A number of world records (WR) and Olympic records (OR) were set in various skating events at the 2018 Winter Olympics in Pyeongchang, South Korea.

==Figure skating==

The following new ISU best scores were set during this competition:

| Event | Date | Component | Skater(s) | Country | Score | Ref |
| Team event | 11 February | Short program | Evgenia Medvedeva | Olympic Athletes from Russia | 81.06 |  |
| Pair skating | 15 February | Free skating | Aliona Savchenko Bruno Massot | Germany | 159.31 |  |
| Ice dance | 19 February | Short dance | Tessa Virtue Scott Moir | Canada | 83.67 |  |
| 20 February | Free dance | Gabriella Papadakis Guillaume Cizeron | France | 123.35 |  |
| Total score | Tessa Virtue Scott Moir | Canada | 206.07 |  |
| Ladies' singles | 21 February | Short program | Evgenia Medvedeva | Olympic Athletes from Russia | 81.61 |  |
| Alina Zagitova | Olympic Athletes from Russia | 82.92 |  |

==Ice hockey==

- On 13 February 2018, Jocelyne Lamoureux of the United States women's team scored two goals six seconds apart, an Olympic record for the shortest time between goals by any player.

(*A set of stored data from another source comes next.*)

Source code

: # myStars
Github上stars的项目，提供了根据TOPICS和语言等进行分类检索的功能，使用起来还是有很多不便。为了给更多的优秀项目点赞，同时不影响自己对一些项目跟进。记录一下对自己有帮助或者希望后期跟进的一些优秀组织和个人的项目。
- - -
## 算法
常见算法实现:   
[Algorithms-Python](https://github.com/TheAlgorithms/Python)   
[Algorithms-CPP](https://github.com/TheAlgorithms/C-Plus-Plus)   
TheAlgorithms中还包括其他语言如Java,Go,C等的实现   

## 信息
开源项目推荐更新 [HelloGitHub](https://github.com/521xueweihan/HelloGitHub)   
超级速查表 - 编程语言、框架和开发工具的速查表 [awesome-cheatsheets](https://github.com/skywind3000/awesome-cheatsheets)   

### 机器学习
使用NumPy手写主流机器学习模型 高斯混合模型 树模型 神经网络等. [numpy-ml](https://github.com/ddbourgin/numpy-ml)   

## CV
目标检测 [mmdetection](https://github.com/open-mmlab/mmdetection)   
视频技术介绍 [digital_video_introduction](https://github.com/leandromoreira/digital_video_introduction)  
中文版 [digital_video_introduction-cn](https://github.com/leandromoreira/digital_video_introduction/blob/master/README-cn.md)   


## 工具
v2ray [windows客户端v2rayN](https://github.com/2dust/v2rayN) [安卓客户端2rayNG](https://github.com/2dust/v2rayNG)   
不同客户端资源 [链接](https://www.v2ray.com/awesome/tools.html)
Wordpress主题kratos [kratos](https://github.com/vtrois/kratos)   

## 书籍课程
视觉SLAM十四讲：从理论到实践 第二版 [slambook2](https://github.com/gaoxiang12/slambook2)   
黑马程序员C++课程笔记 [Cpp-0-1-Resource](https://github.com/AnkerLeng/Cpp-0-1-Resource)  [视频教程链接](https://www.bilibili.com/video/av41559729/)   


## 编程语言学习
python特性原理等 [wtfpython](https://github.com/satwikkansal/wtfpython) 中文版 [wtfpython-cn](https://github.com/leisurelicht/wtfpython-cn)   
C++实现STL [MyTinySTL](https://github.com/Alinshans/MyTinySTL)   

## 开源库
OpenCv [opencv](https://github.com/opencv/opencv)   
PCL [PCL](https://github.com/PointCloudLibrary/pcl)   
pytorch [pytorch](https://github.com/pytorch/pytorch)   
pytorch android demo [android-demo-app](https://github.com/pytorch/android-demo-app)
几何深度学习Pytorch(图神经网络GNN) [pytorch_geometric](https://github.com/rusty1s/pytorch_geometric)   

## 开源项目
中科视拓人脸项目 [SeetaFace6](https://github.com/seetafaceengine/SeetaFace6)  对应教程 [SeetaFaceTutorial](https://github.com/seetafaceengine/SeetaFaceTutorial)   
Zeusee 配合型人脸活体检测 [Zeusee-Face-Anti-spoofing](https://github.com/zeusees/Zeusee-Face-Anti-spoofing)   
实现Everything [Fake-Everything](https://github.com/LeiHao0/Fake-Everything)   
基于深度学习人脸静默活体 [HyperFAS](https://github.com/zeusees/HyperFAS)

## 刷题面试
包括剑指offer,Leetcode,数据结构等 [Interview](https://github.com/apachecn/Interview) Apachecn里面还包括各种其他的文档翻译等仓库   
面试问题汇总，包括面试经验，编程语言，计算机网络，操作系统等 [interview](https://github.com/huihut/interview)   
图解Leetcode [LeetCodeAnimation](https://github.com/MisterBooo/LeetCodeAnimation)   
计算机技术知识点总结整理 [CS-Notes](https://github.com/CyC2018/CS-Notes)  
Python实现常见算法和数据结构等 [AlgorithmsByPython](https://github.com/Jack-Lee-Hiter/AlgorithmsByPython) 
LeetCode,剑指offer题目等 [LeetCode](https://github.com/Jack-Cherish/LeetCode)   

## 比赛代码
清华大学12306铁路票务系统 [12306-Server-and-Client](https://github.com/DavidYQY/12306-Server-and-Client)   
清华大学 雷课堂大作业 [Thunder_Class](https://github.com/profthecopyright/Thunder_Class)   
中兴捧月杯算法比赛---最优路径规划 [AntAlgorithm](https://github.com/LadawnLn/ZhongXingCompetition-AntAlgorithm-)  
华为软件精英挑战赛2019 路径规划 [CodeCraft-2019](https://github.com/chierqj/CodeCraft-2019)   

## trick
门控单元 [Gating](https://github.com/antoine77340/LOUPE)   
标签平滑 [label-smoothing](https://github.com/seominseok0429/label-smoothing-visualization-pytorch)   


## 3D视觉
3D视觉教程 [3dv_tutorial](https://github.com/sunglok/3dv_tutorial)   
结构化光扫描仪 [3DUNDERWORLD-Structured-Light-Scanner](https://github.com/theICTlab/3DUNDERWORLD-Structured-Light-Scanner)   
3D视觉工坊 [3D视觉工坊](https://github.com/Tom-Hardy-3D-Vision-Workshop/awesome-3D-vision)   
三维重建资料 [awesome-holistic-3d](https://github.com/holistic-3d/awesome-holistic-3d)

- On 21 February 2018, Susanna Tapani of the Finnish women's team scored a goal ten seconds into the second period, an Olympic record for the shortest time for a goal scored after the beginning of a period.

==Short track speed skating==

Twelve Olympic records (OR) and three world records (WR) were set during the competition.

| Event | Date | Round | Athlete | Country | Time | Record | Ref |
| Men's 500 metres | 20 February | Heat 1 | Wu Dajing | China | 40.264 | OR |  |
| 22 February | Quarterfinal 2 | 39.800 | OR, WR |  |
| Final A | 39.584 | OR, WR |  |
| Men's 1000 metres | 13 February | Heat 5 | Charles Hamelin | Canada | 1:23.407 | OR |  |
| Men's 1500 metres | 10 February | Final A | Lim Hyo-jun | South Korea | 2:10.485 | OR |  |
| Men's 5000 metre relay | 13 February | Semifinal 2 | Hwang Dae-heon Kim Do-kyoum Kwak Yoon-gy Lim Hyo-jun | South Korea | 6:34.510 | OR |  |
| 22 February | Final A | Shaoang Liu Shaolin Sándor Liu Viktor Knoch Csaba Burján | Hungary | 6:31.971 | OR |  |
| Women's 500 metres | 10 February | Heat 8 | Choi Min-jeong | South Korea | 42.870 | OR |  |
| 13 February | Quarterfinal 2 | Elise Christie | Great Britain | 42.703 | OR |  |
| Semifinal 1 | Choi Min-jeong | South Korea | 42.422 | OR |  |
| Women's 3000 metre relay | 10 February | Semifinal 2 | Fan Kexin Han Yutong Qu Chunyu Zhou Yang | China | 4:05.315 | OR |  |
| 20 February | Final B | Suzanne Schulting Jorien ter Mors Lara van Ruijven Yara van Kerkhof | Netherlands | 4:03.471 | OR, WR |  |

==Speed skating==

Eight Olympic records (OR) and five Sea level world bests (WB) were set during the competition.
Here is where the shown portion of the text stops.